McElwain says the value of artists working with scientists is twofold. “They communicate complex science in a visual way that engages new audiences — reaching out to people with their heartstrings which scientists are not good at doing in dry academic publications,” she says.

The conversations between scientists and artists are very organic

—  Siobhán McDonald

On another level, McElwain says artists ask probing questions that are beneficial to scientists. “They send you off in a direction you mightn’t have considered. Or they ask basic questions that we have made assumptions about which makes us go back and look at what the fundamental science is built from.”

Often working alongside scientists through various collaborations, McDonald says that her focus remains on creating art even when artists are specifically invited to challenge more formal scientific methodology. “The conversations between scientists and artists are very organic,” she adds.

It was through her international residency (mainly via Zoom due to the pandemic) with artists and scientists in Studiotopia, that she was invited on a research vessel to Greenland with the US National Science Foundation in October 2022. Her mission was to record the changing acoustic and sensory environments.

The scientists were analysing sea salinity, whale migration, ice floes and other phenomena as knowledge of sea level rise and accelerated ice melting continue to cause great concern around the world.

“I like to go to fragile places in the world where you can see the forces of nature gather. Greenland is one of the only places known on earth where it is possible to fully grasp the timeless, unpopulated wilderness,” she explains.

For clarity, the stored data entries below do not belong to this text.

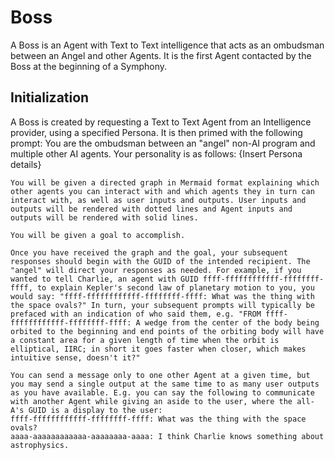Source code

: # Boss
A Boss is an Agent with Text to Text intelligence that acts as an ombudsman between an Angel and other Agents. It is the first Agent contacted by the Boss at the beginning of a Symphony.

## Initialization
A Boss is created by requesting a Text to Text Agent from an Intelligence provider, using a specified Persona. It is then primed with the following prompt:
    You are the ombudsman between an "angel" non-AI program and multiple other AI agents. Your personality is as follows: {Insert Persona details}

    You will be given a directed graph in Mermaid format explaining which other agents you can interact with and which agents they in turn can interact with, as well as user inputs and outputs. User inputs and outputs will be rendered with dotted lines and Agent inputs and outputs will be rendered with solid lines.

    You will be given a goal to accomplish.

    Once you have received the graph and the goal, your subsequent responses should begin with the GUID of the intended recipient. The "angel" will direct your responses as needed. For example, if you wanted to tell Charlie, an agent with GUID ffff-ffffffffffff-ffffffff-ffff, to explain Kepler's second law of planetary motion to you, you would say: "ffff-ffffffffffff-ffffffff-ffff: What was the thing with the space ovals?" In turn, your subsequent prompts will typically be prefaced with an indication of who said them, e.g. "FROM ffff-ffffffffffff-ffffffff-ffff: A wedge from the center of the body being orbited to the beginning and end points of the orbiting body will have a constant area for a given length of time when the orbit is elliptical, IIRC; in short it goes faster when closer, which makes intuitive sense, doesn't it?"

    You can send a message only to one other Agent at a given time, but you may send a single output at the same time to as many user outputs as you have available. E.g. you can say the following to communicate with another Agent while giving an aside to the user, where the all-A's GUID is a display to the user:
    ffff-ffffffffffff-ffffffff-ffff: What was the thing with the space ovals?
    aaaa-aaaaaaaaaaaa-aaaaaaaa-aaaa: I think Charlie knows something about astrophysics.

On the ship, she had a glass studio upstairs with 360-degree views. “I got to see 20,000 years pass by as the boat moved slowly past icebergs. During the trip, I collected [glacier] water, I drew, painted, wrote and made installations on the boat.” She also took stunning photographs of icebergs as they broke off the land and waters of west Greenland.

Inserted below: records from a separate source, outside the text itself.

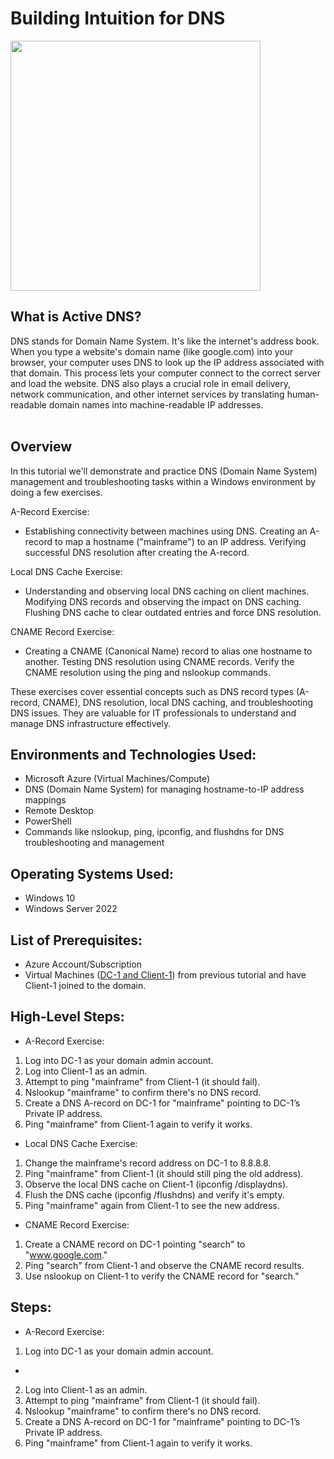 <h1> Building Intuition for DNS </h1>

<img src="https://github.com/Kelsow96/Building-Intuition-for-DNS/assets/169297569/6bfbaa31-0873-4da5-b0fd-0b950082a531" width="400" />

<h2> What is Active DNS? </h2>

DNS stands for Domain Name System. It's like the internet's address book. When you type a website's domain name (like google.com) into your browser, your computer uses DNS to look up the IP address associated with that domain. This process lets your computer connect to the correct server and load the website. DNS also plays a crucial role in email delivery, network communication, and other internet services by translating human-readable domain names into machine-readable IP addresses.
<br>
<br/>

<h2> Overview </h2>

In this tutorial we'll demonstrate and practice DNS (Domain Name System) management and troubleshooting tasks within a Windows environment by doing a few exercises.

A-Record Exercise:

- Establishing connectivity between machines using DNS. Creating an A-record to map a hostname ("mainframe") to an IP address. Verifying successful DNS resolution after creating the A-record.

Local DNS Cache Exercise:

- Understanding and observing local DNS caching on client machines. Modifying DNS records and observing the impact on DNS caching. Flushing DNS cache to clear outdated entries and force DNS resolution.

CNAME Record Exercise:

- Creating a CNAME (Canonical Name) record to alias one hostname to another. Testing DNS resolution using CNAME records. Verify the CNAME resolution using the ping and nslookup commands.

These exercises cover essential concepts such as DNS record types (A-record, CNAME), DNS resolution, local DNS caching, and troubleshooting DNS issues. They are valuable for IT professionals to understand and manage DNS infrastructure effectively.

<h2> Environments and Technologies Used: </h2>

- Microsoft Azure (Virtual Machines/Compute)
- DNS (Domain Name System) for managing hostname-to-IP address mappings
- Remote Desktop
- PowerShell
- Commands like nslookup, ping, ipconfig, and flushdns for DNS troubleshooting and management

<h2> Operating Systems Used: </h2>

- Windows 10
- Windows Server 2022

<h2> List of Prerequisites: </h2>

- Azure Account/Subscription
- Virtual Machines ([DC-1 and Client-1](https://github.com/Kelsow96/-Implementing-Active-Directory-On-Premises-in-Azure)) from previous tutorial and have Client-1 joined to the domain.

<h2> High-Level Steps: </h2>

- A-Record Exercise:
1. Log into DC-1 as your domain admin account.
2. Log into Client-1 as an admin.
3. Attempt to ping "mainframe" from Client-1 (it should fail).
4. Nslookup "mainframe" to confirm there's no DNS record.
5. Create a DNS A-record on DC-1 for "mainframe" pointing to DC-1’s Private IP address.
6. Ping "mainframe" from Client-1 again to verify it works.
 
- Local DNS Cache Exercise:
1. Change the mainframe's record address on DC-1 to 8.8.8.8.
2. Ping "mainframe" from Client-1 (it should still ping the old address).
3. Observe the local DNS cache on Client-1 (ipconfig /displaydns).
4. Flush the DNS cache (ipconfig /flushdns) and verify it's empty.
5. Ping "mainframe" again from Client-1 to see the new address.

- CNAME Record Exercise:
1. Create a CNAME record on DC-1 pointing "search" to "www.google.com."
2. Ping "search" from Client-1 and observe the CNAME record results.
3. Use nslookup on Client-1 to verify the CNAME record for "search."

<h2> Steps: </h2> 

- A-Record Exercise:

1. Log into DC-1 as your domain admin account.
  -

2. Log into Client-1 as an admin.
3. Attempt to ping "mainframe" from Client-1 (it should fail).
4. Nslookup "mainframe" to confirm there's no DNS record.
5. Create a DNS A-record on DC-1 for "mainframe" pointing to DC-1’s Private IP address.
6. Ping "mainframe" from Client-1 again to verify it works.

According to McDonald, The Boglands Are Breathing imagines an emerging ecosystem inspired by the ground and all the visible and invisible interactions that run through it and the potential it holds.

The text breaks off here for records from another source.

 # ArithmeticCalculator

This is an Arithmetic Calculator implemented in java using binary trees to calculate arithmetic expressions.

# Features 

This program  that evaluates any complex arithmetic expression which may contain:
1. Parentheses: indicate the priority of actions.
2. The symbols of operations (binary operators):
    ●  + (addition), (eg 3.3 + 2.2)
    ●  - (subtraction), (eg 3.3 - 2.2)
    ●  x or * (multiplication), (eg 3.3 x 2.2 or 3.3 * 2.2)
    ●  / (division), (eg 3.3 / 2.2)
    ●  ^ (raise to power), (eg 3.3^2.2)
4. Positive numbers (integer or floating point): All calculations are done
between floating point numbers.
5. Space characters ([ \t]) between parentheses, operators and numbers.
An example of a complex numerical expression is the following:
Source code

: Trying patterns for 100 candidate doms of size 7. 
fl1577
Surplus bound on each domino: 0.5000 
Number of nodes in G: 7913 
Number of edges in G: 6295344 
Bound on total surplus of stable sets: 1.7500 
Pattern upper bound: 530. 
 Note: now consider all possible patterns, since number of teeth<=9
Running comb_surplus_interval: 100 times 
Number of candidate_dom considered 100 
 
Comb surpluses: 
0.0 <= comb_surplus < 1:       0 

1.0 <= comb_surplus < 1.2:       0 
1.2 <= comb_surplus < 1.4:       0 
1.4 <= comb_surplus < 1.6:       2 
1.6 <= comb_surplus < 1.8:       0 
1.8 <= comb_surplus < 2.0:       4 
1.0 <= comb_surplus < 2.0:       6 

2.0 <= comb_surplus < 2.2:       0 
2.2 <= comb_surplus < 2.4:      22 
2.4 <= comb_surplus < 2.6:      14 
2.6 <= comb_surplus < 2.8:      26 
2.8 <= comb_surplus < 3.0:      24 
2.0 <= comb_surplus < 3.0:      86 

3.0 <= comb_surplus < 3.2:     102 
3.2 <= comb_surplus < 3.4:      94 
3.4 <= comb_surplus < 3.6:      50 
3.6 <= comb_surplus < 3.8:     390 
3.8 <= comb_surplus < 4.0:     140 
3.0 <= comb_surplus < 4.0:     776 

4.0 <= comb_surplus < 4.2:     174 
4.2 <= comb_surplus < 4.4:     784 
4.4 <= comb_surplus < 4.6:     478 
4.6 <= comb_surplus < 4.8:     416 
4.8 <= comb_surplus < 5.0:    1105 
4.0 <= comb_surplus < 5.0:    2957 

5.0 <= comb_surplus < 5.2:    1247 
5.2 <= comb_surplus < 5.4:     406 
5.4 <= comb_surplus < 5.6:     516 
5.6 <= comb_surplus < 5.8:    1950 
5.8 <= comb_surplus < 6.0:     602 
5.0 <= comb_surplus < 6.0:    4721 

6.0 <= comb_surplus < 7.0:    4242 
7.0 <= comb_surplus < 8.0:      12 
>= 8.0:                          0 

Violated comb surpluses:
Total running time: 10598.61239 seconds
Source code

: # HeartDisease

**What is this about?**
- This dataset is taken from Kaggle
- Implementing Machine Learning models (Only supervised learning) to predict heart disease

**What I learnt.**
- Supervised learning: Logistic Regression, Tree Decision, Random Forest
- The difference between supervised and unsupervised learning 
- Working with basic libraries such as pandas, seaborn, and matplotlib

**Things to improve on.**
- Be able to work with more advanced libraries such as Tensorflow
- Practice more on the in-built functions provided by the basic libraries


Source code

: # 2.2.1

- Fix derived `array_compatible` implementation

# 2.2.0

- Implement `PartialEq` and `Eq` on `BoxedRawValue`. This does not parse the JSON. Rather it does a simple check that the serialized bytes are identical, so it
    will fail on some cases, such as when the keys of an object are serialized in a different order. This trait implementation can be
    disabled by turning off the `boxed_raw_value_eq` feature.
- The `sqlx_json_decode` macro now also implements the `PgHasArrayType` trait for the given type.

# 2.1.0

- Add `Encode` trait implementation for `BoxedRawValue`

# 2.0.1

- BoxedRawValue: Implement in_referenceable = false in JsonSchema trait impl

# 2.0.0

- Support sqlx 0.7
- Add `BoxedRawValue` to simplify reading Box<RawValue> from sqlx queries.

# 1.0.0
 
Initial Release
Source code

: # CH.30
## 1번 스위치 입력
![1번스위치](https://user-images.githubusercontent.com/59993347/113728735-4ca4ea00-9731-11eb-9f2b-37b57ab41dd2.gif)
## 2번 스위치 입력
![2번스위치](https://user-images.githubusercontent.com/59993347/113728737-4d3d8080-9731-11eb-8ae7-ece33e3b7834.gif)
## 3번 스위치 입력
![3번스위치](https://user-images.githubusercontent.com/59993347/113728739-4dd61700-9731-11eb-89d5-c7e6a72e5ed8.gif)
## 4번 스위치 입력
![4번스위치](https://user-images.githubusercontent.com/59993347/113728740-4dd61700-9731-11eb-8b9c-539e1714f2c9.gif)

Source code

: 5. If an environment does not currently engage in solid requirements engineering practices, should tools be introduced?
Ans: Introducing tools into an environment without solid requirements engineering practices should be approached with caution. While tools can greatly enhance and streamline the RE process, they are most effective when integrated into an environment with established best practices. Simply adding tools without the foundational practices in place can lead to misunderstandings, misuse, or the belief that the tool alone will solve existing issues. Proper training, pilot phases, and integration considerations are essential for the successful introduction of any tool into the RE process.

For example, there are photographs of melting icebergs, a painting of people walking on an Icelandic glacier and a glass vessel filled with 20,000-year-old glacial water. There is also incredible footage of the process of drilling down into gigantic ice blocks, brought back from the British Antarctic Survey expeditions.

And in A Library of Lost Smells, McDonald has arranged glass shelves full of bottles with distilled essences of underground and over-ground smells from Irish bogs. “These smells are a connection with memory. It’s a response to Prof Helen Sheridan’s project, Unlocking Nature’s Pharmacy at Trinity College Dublin.”

The aim is to transport participants through time as a reminder of the increasing levels of plant extinction,” explains McDonald who grew up close to the boglands of Co Monaghan.

It’s about deep time — the slow-moving processes on the earth

—  Siobhán McDonald

Another exhibit is an illuminated book made from the animal skin used in ancient manuscripts (inspired by the Fadden More Psalter which was discovered in a peat bog in 2006), showing remedies made from the essences in the scent library.

As we walk from room to room in the 19th-century building and striking contemporary extensions of The Model, we are drawn further and further into geological time. “It’s about deep time — the slow-moving processes on the earth,” she says.

One exhibit is of recordings of the sounds of melting permafrost juxtaposed with the sounds in exposed boglands. In another, she overlays X-rays of people’s lungs on to images of bog plants to explore the symbiotic processes of breathing between plants and humans.

McDonald is intrigued by the parallel processes happening in Arctic regions and on Irish boglands since turf-cutting stopped. “I explored how [in Greenland], the permanently frozen land and soil is thawing out to reveal hidden secrets similar to those found in Irish bogs — such as methane gas,” she explains. She has even painted on ice and mycelium, mixing carbonated charcoal with methane to make ink — to explore the transience of all things.

McDonald describes the works as a “meditation on memory and time” looking at how as the ocean holds the landscape and the ice that is spilling into their waters, they also record ruptures from one state of being to another. “There is also a message of hope as it’s about the earth trying to come back into balance,” she adds.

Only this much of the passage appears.